___ Data shown ___

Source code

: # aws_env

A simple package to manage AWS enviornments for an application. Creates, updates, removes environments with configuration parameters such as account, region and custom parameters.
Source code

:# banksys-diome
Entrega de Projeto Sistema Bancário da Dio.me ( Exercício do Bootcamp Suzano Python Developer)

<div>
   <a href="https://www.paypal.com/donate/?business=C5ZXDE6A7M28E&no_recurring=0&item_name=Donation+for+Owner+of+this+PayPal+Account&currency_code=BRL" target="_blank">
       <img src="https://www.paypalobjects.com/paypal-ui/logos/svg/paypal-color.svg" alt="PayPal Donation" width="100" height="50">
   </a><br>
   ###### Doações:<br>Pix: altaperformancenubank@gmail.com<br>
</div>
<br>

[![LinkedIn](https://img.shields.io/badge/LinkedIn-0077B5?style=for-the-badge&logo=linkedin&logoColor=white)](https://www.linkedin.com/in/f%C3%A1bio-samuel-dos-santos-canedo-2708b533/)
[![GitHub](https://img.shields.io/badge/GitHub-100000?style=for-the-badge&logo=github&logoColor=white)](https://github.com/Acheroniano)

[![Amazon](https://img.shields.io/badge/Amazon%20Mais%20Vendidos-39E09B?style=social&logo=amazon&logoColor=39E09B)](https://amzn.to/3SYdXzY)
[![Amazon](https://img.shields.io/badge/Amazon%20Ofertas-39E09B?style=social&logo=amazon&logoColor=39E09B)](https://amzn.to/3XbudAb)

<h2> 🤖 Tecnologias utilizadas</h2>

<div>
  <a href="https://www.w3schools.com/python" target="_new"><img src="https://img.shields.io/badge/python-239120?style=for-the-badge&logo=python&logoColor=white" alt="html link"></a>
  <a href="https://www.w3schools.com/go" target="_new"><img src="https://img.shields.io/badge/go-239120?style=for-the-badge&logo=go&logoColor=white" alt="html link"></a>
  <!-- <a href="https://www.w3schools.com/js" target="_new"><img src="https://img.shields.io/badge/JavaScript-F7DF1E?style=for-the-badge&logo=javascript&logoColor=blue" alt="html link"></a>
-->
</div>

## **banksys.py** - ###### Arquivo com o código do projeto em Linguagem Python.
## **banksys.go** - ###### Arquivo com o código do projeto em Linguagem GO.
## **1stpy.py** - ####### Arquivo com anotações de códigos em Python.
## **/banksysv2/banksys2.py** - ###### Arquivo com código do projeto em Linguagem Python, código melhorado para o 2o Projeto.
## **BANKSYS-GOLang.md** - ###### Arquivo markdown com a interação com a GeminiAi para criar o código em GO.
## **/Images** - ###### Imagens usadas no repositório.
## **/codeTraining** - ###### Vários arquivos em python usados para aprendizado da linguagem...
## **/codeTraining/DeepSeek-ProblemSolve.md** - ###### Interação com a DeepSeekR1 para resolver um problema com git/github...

___

**Directions for this task:**
Search the listing above for lines with the word "amazon", and state how many there are, nothing else.

**Solution:**
2